» WHAT IS EXPECTED
Tally the lines of the records that contain the string "your", then give the total and nothing more.

» EXTRACTED MATERIAL

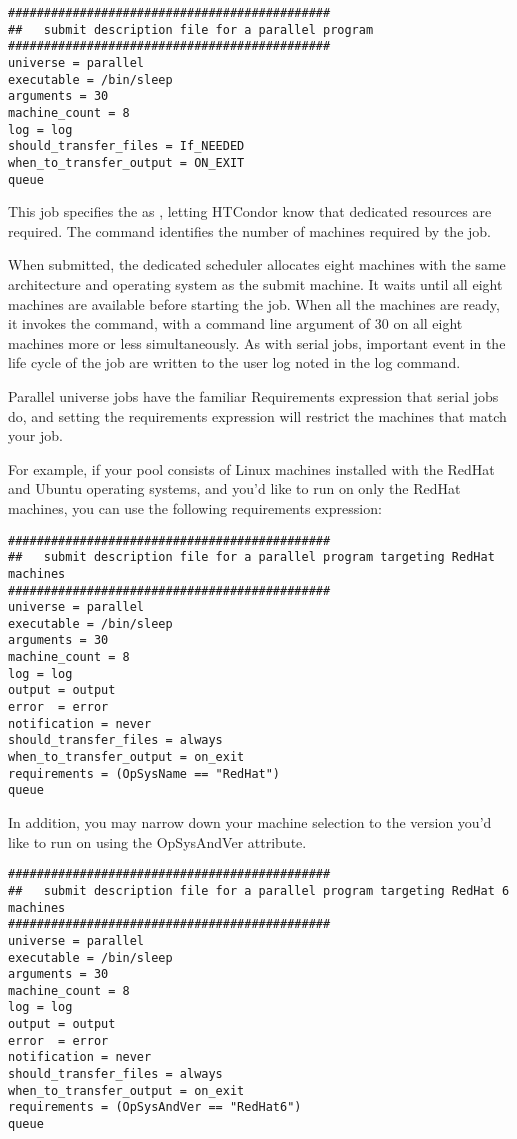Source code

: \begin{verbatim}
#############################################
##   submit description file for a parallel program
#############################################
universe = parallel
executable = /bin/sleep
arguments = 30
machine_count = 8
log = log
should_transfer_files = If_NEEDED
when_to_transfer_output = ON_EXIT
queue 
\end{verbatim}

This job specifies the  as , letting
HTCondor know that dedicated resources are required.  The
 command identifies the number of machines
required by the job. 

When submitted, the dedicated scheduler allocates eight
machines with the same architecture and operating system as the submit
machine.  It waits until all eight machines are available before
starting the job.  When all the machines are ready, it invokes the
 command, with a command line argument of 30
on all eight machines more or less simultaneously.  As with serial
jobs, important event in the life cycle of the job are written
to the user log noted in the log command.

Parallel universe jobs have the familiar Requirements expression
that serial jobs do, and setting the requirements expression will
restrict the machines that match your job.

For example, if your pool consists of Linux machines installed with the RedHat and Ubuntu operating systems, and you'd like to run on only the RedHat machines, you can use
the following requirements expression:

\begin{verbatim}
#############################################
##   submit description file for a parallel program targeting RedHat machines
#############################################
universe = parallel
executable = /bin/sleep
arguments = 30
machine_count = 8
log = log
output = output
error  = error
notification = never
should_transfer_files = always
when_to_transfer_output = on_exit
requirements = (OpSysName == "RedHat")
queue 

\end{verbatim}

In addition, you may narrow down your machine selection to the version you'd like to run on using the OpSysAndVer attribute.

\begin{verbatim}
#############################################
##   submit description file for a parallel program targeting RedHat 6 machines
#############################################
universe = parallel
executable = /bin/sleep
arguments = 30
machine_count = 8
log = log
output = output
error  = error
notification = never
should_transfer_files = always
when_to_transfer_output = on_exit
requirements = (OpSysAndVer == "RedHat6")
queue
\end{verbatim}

* * *

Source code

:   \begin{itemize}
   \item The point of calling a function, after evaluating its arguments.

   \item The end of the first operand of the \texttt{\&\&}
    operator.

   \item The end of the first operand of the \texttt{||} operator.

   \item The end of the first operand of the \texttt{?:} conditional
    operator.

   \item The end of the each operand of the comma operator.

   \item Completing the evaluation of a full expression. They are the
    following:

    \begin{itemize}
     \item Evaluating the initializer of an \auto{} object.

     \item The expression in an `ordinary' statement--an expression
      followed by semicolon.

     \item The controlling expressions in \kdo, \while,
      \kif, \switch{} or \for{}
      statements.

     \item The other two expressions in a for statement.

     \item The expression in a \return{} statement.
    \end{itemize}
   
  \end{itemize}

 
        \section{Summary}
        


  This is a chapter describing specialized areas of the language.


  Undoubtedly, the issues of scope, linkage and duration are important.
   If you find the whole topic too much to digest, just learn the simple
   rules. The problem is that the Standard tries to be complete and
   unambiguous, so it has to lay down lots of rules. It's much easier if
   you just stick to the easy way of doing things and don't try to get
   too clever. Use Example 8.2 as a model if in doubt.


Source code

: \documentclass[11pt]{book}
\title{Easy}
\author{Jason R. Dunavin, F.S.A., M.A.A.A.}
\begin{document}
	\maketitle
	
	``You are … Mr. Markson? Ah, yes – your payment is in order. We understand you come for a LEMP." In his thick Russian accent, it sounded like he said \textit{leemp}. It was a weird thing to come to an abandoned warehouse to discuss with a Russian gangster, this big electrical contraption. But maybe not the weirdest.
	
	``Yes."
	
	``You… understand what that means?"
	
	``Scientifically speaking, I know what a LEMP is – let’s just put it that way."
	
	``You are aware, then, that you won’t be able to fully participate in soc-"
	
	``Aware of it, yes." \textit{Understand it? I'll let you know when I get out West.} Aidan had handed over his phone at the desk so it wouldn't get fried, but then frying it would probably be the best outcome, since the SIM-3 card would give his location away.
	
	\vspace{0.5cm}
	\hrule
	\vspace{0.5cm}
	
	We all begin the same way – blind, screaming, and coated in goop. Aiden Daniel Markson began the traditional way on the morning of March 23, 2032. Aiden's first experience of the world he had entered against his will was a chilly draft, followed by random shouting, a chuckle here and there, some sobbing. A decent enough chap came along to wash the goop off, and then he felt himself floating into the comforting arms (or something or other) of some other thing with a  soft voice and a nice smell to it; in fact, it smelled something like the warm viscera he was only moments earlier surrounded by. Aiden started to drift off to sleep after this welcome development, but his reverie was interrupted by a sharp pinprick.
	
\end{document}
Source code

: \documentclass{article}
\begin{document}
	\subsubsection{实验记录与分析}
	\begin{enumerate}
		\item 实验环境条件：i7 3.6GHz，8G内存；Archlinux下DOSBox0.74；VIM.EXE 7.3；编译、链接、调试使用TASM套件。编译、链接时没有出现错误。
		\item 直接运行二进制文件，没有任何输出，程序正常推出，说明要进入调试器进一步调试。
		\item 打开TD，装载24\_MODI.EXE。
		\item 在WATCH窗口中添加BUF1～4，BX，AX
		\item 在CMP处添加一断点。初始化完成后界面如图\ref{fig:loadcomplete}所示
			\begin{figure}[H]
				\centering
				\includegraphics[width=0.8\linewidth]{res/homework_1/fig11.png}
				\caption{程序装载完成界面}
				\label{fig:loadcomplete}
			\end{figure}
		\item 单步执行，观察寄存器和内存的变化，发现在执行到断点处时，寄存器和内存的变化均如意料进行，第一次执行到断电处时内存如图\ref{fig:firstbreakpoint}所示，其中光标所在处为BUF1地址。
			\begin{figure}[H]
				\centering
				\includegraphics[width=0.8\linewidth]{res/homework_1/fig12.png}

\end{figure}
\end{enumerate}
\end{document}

==

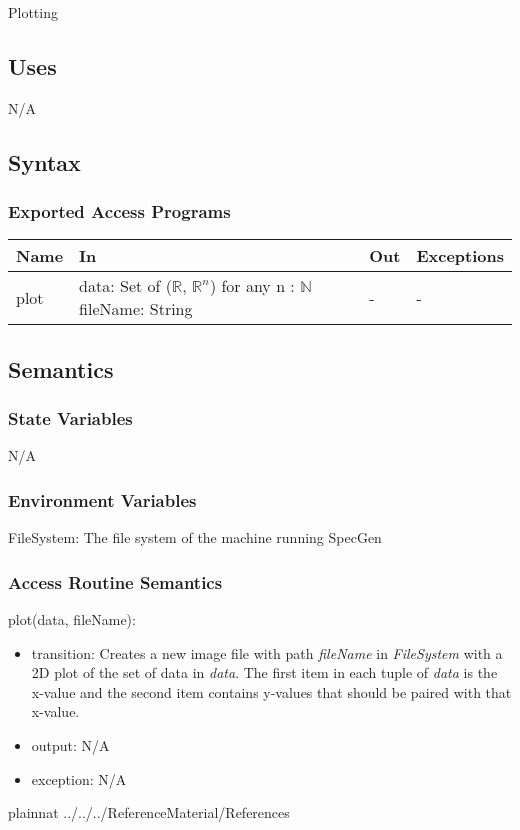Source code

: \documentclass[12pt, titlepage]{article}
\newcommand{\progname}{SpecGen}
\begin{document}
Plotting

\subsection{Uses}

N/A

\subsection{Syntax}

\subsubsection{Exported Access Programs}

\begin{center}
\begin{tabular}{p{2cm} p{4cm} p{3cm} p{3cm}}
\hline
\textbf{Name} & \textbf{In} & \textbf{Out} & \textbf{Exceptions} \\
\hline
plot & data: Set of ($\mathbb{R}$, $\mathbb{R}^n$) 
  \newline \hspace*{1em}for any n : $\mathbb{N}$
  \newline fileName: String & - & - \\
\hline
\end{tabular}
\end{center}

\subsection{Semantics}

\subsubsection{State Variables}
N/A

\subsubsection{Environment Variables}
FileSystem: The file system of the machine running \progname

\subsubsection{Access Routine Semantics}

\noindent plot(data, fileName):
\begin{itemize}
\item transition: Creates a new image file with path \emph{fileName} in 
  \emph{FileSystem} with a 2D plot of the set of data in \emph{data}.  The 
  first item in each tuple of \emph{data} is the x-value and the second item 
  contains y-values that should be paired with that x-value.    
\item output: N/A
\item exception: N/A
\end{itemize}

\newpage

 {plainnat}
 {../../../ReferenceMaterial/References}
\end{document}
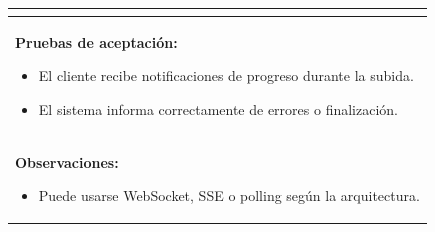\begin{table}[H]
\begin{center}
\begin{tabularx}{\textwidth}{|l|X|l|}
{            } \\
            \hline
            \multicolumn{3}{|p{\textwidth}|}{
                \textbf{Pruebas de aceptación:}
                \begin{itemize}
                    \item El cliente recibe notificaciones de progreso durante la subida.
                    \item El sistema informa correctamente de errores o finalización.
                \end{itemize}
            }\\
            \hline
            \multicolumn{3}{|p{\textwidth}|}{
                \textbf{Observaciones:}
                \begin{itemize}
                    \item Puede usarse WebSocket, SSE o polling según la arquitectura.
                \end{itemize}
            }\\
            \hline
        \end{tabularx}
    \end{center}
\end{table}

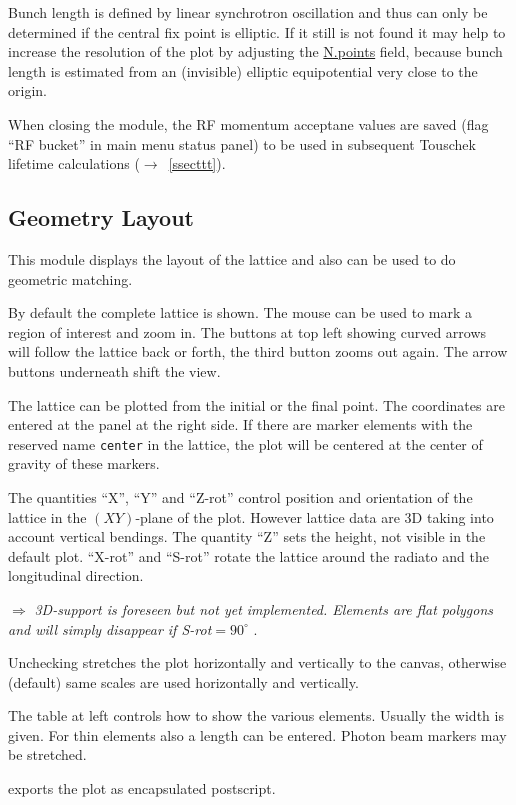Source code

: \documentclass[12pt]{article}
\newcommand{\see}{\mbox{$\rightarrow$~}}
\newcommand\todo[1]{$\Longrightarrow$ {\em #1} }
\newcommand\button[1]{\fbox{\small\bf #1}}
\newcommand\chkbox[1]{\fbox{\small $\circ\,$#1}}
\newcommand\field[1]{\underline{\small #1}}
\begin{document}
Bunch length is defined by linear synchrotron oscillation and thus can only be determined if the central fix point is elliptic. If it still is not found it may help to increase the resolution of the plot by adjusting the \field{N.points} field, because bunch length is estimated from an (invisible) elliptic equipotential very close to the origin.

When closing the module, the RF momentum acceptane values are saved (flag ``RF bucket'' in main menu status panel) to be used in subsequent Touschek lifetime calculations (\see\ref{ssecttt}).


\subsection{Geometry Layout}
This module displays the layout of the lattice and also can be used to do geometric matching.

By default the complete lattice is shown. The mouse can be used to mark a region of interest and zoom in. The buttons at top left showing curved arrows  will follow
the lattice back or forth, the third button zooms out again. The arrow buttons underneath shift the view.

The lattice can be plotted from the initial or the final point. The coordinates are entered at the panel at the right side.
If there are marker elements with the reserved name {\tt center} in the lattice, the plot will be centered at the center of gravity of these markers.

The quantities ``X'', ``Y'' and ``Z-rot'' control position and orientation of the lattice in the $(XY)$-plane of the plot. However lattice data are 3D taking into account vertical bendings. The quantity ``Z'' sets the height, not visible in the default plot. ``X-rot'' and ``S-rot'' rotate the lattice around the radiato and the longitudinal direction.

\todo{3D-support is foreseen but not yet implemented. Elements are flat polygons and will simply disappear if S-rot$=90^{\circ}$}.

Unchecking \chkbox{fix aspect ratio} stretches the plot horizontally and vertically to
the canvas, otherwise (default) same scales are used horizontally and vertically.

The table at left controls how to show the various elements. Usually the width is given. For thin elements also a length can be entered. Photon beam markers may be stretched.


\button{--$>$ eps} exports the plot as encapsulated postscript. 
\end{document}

» RESULT FOR THIS EXERCISE
4